In ogni situazione e congiuntura, il partito di Lenin combatté contro l’imperialismo, per l’indipendenza di classe e per l’egemonia del proletariato. Questo è l’esempio che seguiamo e, se manterremo la fermezza ideologica e non vacilleremo davanti ai nostri compiti, la nostra vittoria, come quella dei bolscevichi cento anni fa, sarà inevitabile.

Note

[1] NdT: letteralmente, la coperta di lana tra la sella e il dorso del cavallo. Indica quindi qualcosa che addolcisce l’asprezza della cavalcata, e nel gergo brasiliano politico si riferisce alla dirigenza sindacale collaborazionista, che ammorbidisce la lotta di classe dall’alto dei padroni contro gli operai.

[2] NdT: gruppo minerario brasiliano, specializzato nel minerale di ferro, di cui è il maggior produttore ed il maggior esportatore al mondo. “Gioiello della corona” delle imprese statali brasiliane, è stata privatizzata negli anni ‘90.

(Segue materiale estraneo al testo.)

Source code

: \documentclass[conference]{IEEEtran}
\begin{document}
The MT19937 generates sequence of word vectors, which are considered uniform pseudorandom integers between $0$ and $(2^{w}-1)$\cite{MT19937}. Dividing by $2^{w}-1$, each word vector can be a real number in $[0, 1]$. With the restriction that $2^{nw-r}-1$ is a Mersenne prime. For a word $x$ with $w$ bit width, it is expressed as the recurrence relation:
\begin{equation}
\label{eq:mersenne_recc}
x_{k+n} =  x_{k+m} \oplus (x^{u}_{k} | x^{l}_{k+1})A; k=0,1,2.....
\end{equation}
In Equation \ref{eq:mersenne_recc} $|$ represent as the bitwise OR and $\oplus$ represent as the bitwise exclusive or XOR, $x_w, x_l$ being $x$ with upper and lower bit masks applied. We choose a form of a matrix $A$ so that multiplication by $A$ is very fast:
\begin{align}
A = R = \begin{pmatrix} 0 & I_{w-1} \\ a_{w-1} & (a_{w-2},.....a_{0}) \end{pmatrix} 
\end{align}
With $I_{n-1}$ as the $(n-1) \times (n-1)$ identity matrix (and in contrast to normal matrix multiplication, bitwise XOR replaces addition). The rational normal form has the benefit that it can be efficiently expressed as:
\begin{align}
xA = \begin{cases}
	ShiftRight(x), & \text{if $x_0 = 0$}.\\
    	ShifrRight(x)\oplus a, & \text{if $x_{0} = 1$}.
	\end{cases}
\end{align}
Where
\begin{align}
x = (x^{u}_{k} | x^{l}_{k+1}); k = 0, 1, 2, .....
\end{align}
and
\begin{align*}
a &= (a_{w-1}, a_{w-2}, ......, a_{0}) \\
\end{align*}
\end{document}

[3] NdT: il terzo produttore al mondo di aeroplani per uso civile, dopo Boeing e Airbus. Anch’essa pubblica, venne privatizzata negli anni ‘90.

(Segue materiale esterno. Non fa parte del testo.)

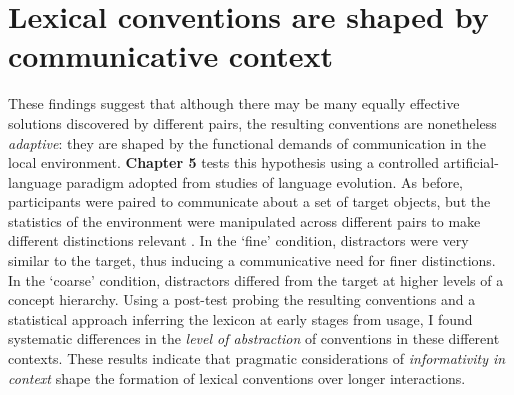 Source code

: \documentclass[11pt]{article}
\begin{document}
\vspace{1cm}

\section*{Lexical conventions are shaped by communicative context}

These findings suggest that although there may be many equally effective solutions discovered by different pairs, the resulting conventions are nonetheless \emph{adaptive}: they are shaped by the functional demands of communication in the local environment.
\textbf{Chapter 5} tests this hypothesis using a controlled artificial-language paradigm adopted from studies of language evolution.
As before, participants were paired to communicate about a set of target objects, but the statistics of the environment were manipulated across different pairs to make different distinctions relevant \cite{hawkins_emerging_abstractions_2018}. 
In the `fine' condition, distractors were very similar to the target, thus inducing a communicative need for finer distinctions. 
In the `coarse' condition, distractors differed from the target at higher levels of a concept hierarchy.  
Using a post-test probing the resulting conventions and a statistical approach inferring the lexicon at early stages from usage, I found systematic differences in the \emph{level of abstraction} of conventions in these different contexts. 
These results indicate that pragmatic considerations of \textit{informativity in context} shape the formation of lexical conventions over longer interactions.
\end{document}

[4] NdT: proprio l’italiana ENEL, quotata in borsa, col primo azionista rappresentato dallo Stato italiano col 23.6%. In Brasile opera nella produzione e distribuzione dell’energia elettrica tramite due controllate, Enel Geração Fortaleza e Enel Green Power Brasil.

[5] NdT: il Cosmodromo di Alcântara, un pezzo storico del programma spaziale brasiliano. Nel 2019 il governo brasiliano (presidente Bolsonaro) ha firmato un accordo con il governo statunitense che permette a quest’ultimo l’uso della base a fini commerciali. L’accordo ha avuto una gestazione molto lunga, poiché era stato già rigettato nel 2000 dal Parlamento brasiliano in quanto avrebbe interferito con la sovranità nazionale.

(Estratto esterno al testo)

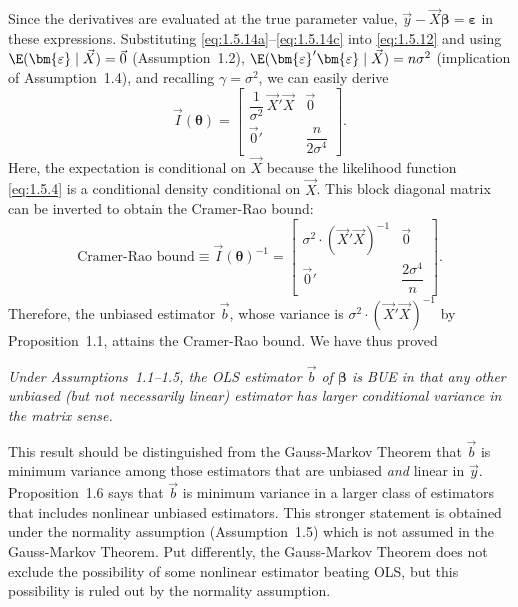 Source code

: Since the derivatives are evaluated at the true parameter value,
$\vec{y} - \vec{X}\bm{\beta} = \bm{\varepsilon}$ in these expressions.  Substituting
\eqref{eq:1.5.14a}--\eqref{eq:1.5.14c} into \eqref{eq:1.5.12} and using
$\E(\bm{\varepsilon} \mid \vec{X}) = \vec{0}$ (Assumption~1.2),
$\E(\bm{\varepsilon}'\bm{\varepsilon} \mid \vec{X}) = n\sigma^2$ (implication of
Assumption~1.4), and recalling $\gamma = \sigma^2$, we can easily derive
%
\begin{equation}
  \vec{I}(\bm{\theta})
    = \begin{bmatrix}
        \dfrac{1}{\sigma^2}\,\vec{X}'\vec{X} & \vec{0} \\[8pt]
        \vec{0}' & \dfrac{n}{2\sigma^4}
      \end{bmatrix}.
  \label{eq:1.5.15}
\end{equation}
%
Here, the expectation is conditional on $\vec{X}$ because the likelihood function
\eqref{eq:1.5.4} is a conditional density conditional on $\vec{X}$.  This block diagonal
matrix can be inverted to obtain the Cramer-Rao bound:
%
\begin{equation}
  \text{Cramer-Rao bound}
    \equiv \vec{I}(\bm{\theta})^{-1}
    = \begin{bmatrix}
        \sigma^2 \cdot (\vec{X}'\vec{X})^{-1} & \vec{0} \\[8pt]
        \vec{0}' & \dfrac{2\sigma^4}{n}
      \end{bmatrix}.
  \label{eq:1.5.16}
\end{equation}
%
Therefore, the unbiased estimator $\vec{b}$, whose variance is
$\sigma^2 \cdot (\vec{X}'\vec{X})^{-1}$ by Proposition~1.1, attains the Cramer-Rao bound.
We have thus proved

\begin{proposition}
\label{prop:1.6}
\textit{Under Assumptions~1.1--1.5, the OLS estimator\/ $\vec{b}$ of\/ $\bm{\beta}$ is BUE
in that any other unbiased (but not necessarily linear) estimator has larger conditional
variance in the matrix sense.}
\end{proposition}

This result should be distinguished from the Gauss-Markov Theorem that $\vec{b}$ is
minimum variance among those estimators that are unbiased \textit{and} linear in $\vec{y}$.
Proposition~1.6 says that $\vec{b}$ is minimum variance in a larger class of estimators
that includes nonlinear unbiased estimators.  This stronger statement is obtained under the
normality assumption (Assumption~1.5) which is not assumed in the Gauss-Markov Theorem.
Put differently, the Gauss-Markov Theorem does not exclude the possibility of some
nonlinear estimator beating OLS, but this possibility is ruled out by the normality
assumption.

[6] NdT: la compagnia petrolifera brasiliana, con azionista di maggioranza lo Stato.

[7] NdT: la politica di Petrobras (quindi dello Stato, v. nota precedente) che allinea il prezzo di vendita interno dei prodotti petroliferi (benzina, diesel, etc…) ai prezzi internazionali di importazione. Nonostante quindi il Brasile sia un grande produttore di idrocarburi, sceglie di praticare sul mercato interno il prezzo per questi prodotti come se fossero importati. Questo garantisce enormi profitti per la compagnia sulle spalle della popolazione.

[8] NdT: v. nota precedente

[9] NdT: è la più grande società elettrica brasiliana e la più grande dell’America Latina, anch’essa (per ora) con quota di maggioranza detenuta dallo Stato.

[10] NdT: la missione di “peacekeeping” dell’ONU a Haiti dal 2004 al 2017, con leadership militare brasiliana, a cui anche l’Italia ha partecipato con 120 carabinieri. Venne dimostrato che i soldati della missione misero in piedi un giro di prostituzione minorile.

[11] NdT: la traduzione del passo è tratta dall’edizione italiana delle Opere di Lenin, vol. 9 p. 24, disponibile qui: https://www.marxists.org/italiano/lenin/lenin-opere/lenin_opere_9.pdf

[12] NdT: in italiano qui

[13] NdT: giudice della Suprema Corte, che ha indagato su numerosi casi di preparazione al golpe e diffusione di fake news, per questo ostile a Bolsonaro e per questo sottoposto a misure sanzionatorie da parte degli USA (nonostante egli non abbia alcuna proprietà negli USA) giudicate da organizzazioni come Transparency International “allarmanti e inaccettabili”.